A ceux qui voudront s’en assurer et mieux connaître encore le caractère de son esprit, nous recommandons la lecture d’un livre de lui dont la traduction vient de paraître en France sous le titre de Liberté de conscience et liberté de science[1]. La composition n’en est pas très méthodique, parce qu’il se compose d’études ou de discours faits à des époques différentes, mais qui pourtant se rapportent tous au même objet. M. Luzzatti est pour la liberté illimitée de la conscience et de la science, et il ne croit pas qu’elles doivent se heurter l’une l’autre. On lira surtout avec intérêt, dans son éloquente introduction, les pages qu’il consacre à notre loi de séparation de l’Église et de l’État : il en approuve le principe, mais il croit qu’elle aurait pu être mieux faite. Nous sommes pleinement d’accord avec lui sur ce point. On peut être sûr que M. Luzzatti sera au pouvoir ce qu’il a été hors du pouvoir, un esprit profondément respectueux de la liberté religieuse et un fervent admirateur de la science et de ses conquêtes. C’est tout l’opposé d’un sectaire ; c’est un homme de liberté, de tolérance et de progrès.

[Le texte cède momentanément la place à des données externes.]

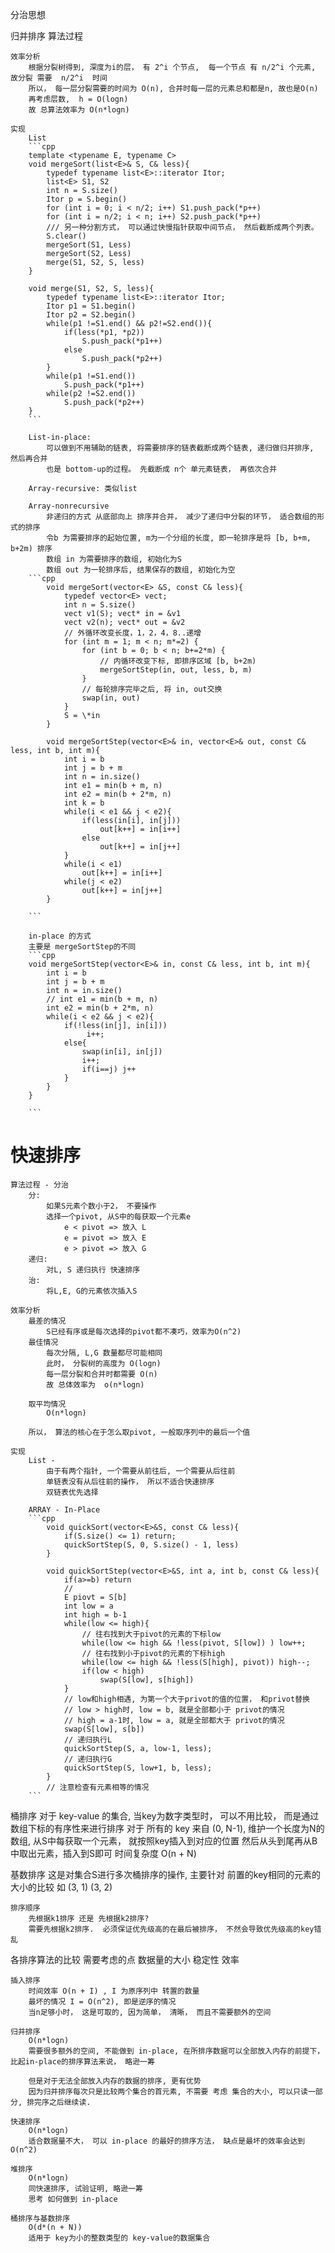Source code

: 分治思想

归并排序
    算法过程

    效率分析
        根据分裂树得到, 深度为i的层， 有 2^i 个节点,  每一个节点 有 n/2^i 个元素, 故分裂 需要  n/2^i  时间
        所以， 每一层分裂需要的时间为 O(n), 合并时每一层的元素总和都是n, 故也是O(n)
        再考虑层数,  h = O(logn)
        故 总算法效率为 O(n*logn)

    实现
        List
        ```cpp
        template <typename E, typename C>
        void mergeSort(list<E>& S, C& less){
            typedef typename list<E>::iterator Itor;
            list<E> S1, S2
            int n = S.size()
            Itor p = S.begin()
            for (int i = 0; i < n/2; i++) S1.push_pack(*p++)
            for (int i = n/2; i < n; i++) S2.push_pack(*p++)
            /// 另一种分割方式， 可以通过快慢指针获取中间节点， 然后截断成两个列表。
            S.clear()
            mergeSort(S1, Less)
            mergeSort(S2, Less)
            merge(S1, S2, S, less)
        }

        void merge(S1, S2, S, less){
            typedef typename list<E>::iterator Itor;
            Itor p1 = S1.begin()
            Itor p2 = S2.begin()
            while(p1 !=S1.end() && p2!=S2.end()){
                if(less(*p1, *p2))
                    S.push_pack(*p1++)
                else
                    S.push_pack(*p2++)
            }
            while(p1 !=S1.end())
                S.push_pack(*p1++)
            while(p2 !=S2.end())
                S.push_pack(*p2++)
        }
        ```

        List-in-place:
            可以做到不用辅助的链表, 将需要排序的链表截断成两个链表, 递归做归并排序, 然后再合并
            也是 bottom-up的过程。 先截断成 n个 单元素链表， 再依次合并

        Array-recursive: 类似list

        Array-nonrecursive
            非递归的方式 从底部向上 排序并合并， 减少了递归中分裂的环节， 适合数组的形式的排序
            令b 为需要排序的起始位置, m为一个分组的长度, 即一轮排序是将 [b, b+m, b+2m) 排序
            数组 in 为需要排序的数组, 初始化为S
            数组 out 为一轮排序后, 结果保存的数组, 初始化为空
        ```cpp
            void mergeSort(vector<E> &S, const C& less){
                typedef vector<E> vect;
                int n = S.size()
                vect v1(S); vect* in = &v1
                vect v2(n); vect* out = &v2
                // 外循环改变长度，1，2，4，8..递增
                for (int m = 1; m < n; m*=2) {
                    for (int b = 0; b < n; b+=2*m) {
                        // 内循环改变下标, 即排序区域 [b, b+2m)
                        mergeSortStep(in, out, less, b, m)
                    }
                    // 每轮排序完毕之后, 将 in, out交换
                    swap(in, out)
                }
                S = \*in
            }

            void mergeSortStep(vector<E>& in, vector<E>& out, const C& less, int b, int m){
                int i = b
                int j = b + m
                int n = in.size()
                int e1 = min(b + m, n)
                int e2 = min(b + 2*m, n)
                int k = b
                while(i < e1 && j < e2){
                    if(less(in[i], in[j]))
                        out[k++] = in[i++]
                    else
                        out[k++] = in[j++]
                }
                while(i < e1)
                    out[k++] = in[i++]
                while(j < e2)
                    out[k++] = in[j++]
            }

        ```

        in-place 的方式
        主要是 mergeSortStep的不同
        ```cpp
        void mergeSortStep(vector<E>& in, const C& less, int b, int m){
            int i = b
            int j = b + m
            int n = in.size()
            // int e1 = min(b + m, n)
            int e2 = min(b + 2*m, n)
            while(i < e2 && j < e2){
                if(!less(in[j], in[i]))
                     i++;
                else{
                    swap(in[i], in[j])
                    i++;
                    if(i==j) j++
                }
            }
        }

        ```

# 快速排序
    算法过程 - 分治
        分:
            如果S元素个数小于2， 不要操作
            选择一个pivot, 从S中的每获取一个元素e
                e < pivot => 放入 L
                e = pivot => 放入 E
                e > pivot => 放入 G
        递归:
            对L, S 递归执行 快速排序
        治:
            将L,E, G的元素依次插入S

    效率分析
        最差的情况
            S已经有序或是每次选择的pivot都不凑巧，效率为O(n^2)
        最佳情况
            每次分隔, L,G 数量都尽可能相同
            此时， 分裂树的高度为 O(logn)
            每一层分裂和合并时都需要 O(n)
            故 总体效率为  o(n*logn)

        取平均情况
            O(n*logn)

        所以， 算法的核心在于怎么取pivot, 一般取序列中的最后一个值

    实现
        List -
            由于有两个指针, 一个需要从前往后, 一个需要从后往前
            单链表没有从后往前的操作， 所以不适合快速排序
            双链表优先选择

        ARRAY - In-Place
        ```cpp
            void quickSort(vector<E>&S, const C& less){
                if(S.size() <= 1) return;
                quickSortStep(S, 0, S.size() - 1, less)
            }

            void quickSortStep(vector<E>&S, int a, int b, const C& less){
                if(a>=b) return
                //    
                E piovt = S[b]
                int low = a
                int high = b-1
                while(low <= high){
                    // 往右找到大于pivot的元素的下标low
                    while(low <= high && !less(pivot, S[low]) ) low++;
                    // 往右找到小于pivot的元素的下标high
                    while(low <= high && !less(S[high], pivot)) high--;
                    if(low < high)
                        swap(S[low], s[high])
                }
                // low和high相遇, 为第一个大于privot的值的位置， 和privot替换
                // low > high时, low = b, 就是全部都小于 privot的情况
                // high = a-1时, low = a, 就是全部都大于 privot的情况
                swap(S[low], s[b])
                // 递归执行L
                quickSortStep(S, a, low-1, less);
                // 递归执行G
                quickSortStep(S, low+1, b, less);
            }
            // 注意检查有元素相等的情况
        ```

桶排序
    对于 key-value 的集合, 当key为数字类型时， 可以不用比较， 而是通过数组下标的有序性来进行排序
    对于 所有的 key 来自 (0, N-1), 维护一个长度为N的数组, 从S中每获取一个元素， 就按照key插入到对应的位置
    然后从头到尾再从B中取出元素，插入到S即可
    时间复杂度
        O(n + N)

基数排序
    这是对集合S进行多次桶排序的操作, 主要针对 前置的key相同的元素的大小的比较
    如 (3, 1) (3, 2)

    排序顺序
        先根据k1排序 还是 先根据k2排序?
        需要先根据k2排序.  必须保证优先级高的在最后被排序， 不然会导致优先级高的key错乱

各排序算法的比较
    需要考虑的点
        数据量的大小
        稳定性
        效率

    插入排序
        时间效率 O(n + I) , I 为原序列中 转置的数量
        最坏的情况 I = O(n^2), 即是逆序的情况
        当n足够小时， 这是可取的, 因为简单， 清晰， 而且不需要额外的空间

    归并排序
        O(n*logn)
        需要很多额外的空间, 不能做到 in-place, 在所排序数据可以全部放入内存的前提下， 比起in-place的排序算法来说， 略逊一筹

        但是对于无法全部放入内存的数据的排序, 更有优势
        因为归并排序每次只是比较两个集合的首元素, 不需要 考虑 集合的大小, 可以只读一部分, 排完序之后继续读.

    快速排序
        O(n*logn)
        适合数据量不大， 可以 in-place 的最好的排序方法， 缺点是最坏的效率会达到O(n^2)

    堆排序
        O(n*logn)
        同快速排序, 试验证明, 略逊一筹
        思考 如何做到 in-place

    桶排序与基数排序
        O(d*(n + N))
        适用于 key为小的整数类型的 key-value的数据集合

Il a pris pour lui le ministère de l’Intérieur, parce que tout autre choix aurait soulevé des compétitions inextricables., L’attribution d’un autre portefeuille nous intéresse particulièrement : c’est celui des Affaires étrangères. M. Luzzatti nous a donné une nouvelle marque d’amitié en le confiant à l’ambassadeur d’Italie en France. M. le marquis de San Giuliano n’était parmi nous que depuis peu de temps ; c’est à peine si on a eu celui de l’entrevoir à Paris ; mais cela lui a suffi pour laisser parmi nous des regrets qui seraient plus vifs s’il n’était pas appelé à un poste où il ne nous quittera pas tout à fait. Et enfin il est remplacé à Paris par M. Tittoni, qui a été lui-même, pendant plusieurs années, ministre des Affaires étrangères et a eu à traiter les plus grandes questions avec toutes les Puissances. Ces choix prouvent que la politique extérieure de l’Italie ne sera pas changée : elle conservera la continuité qui fait la force d’une politique, parce qu’elle crée autour d’elle confiance et sécurité.


FRANCIS CHARMES.


Le Directeur-Gérant,

FRANCIS CHARMES.

  1. Giard et Brière, éditeurs.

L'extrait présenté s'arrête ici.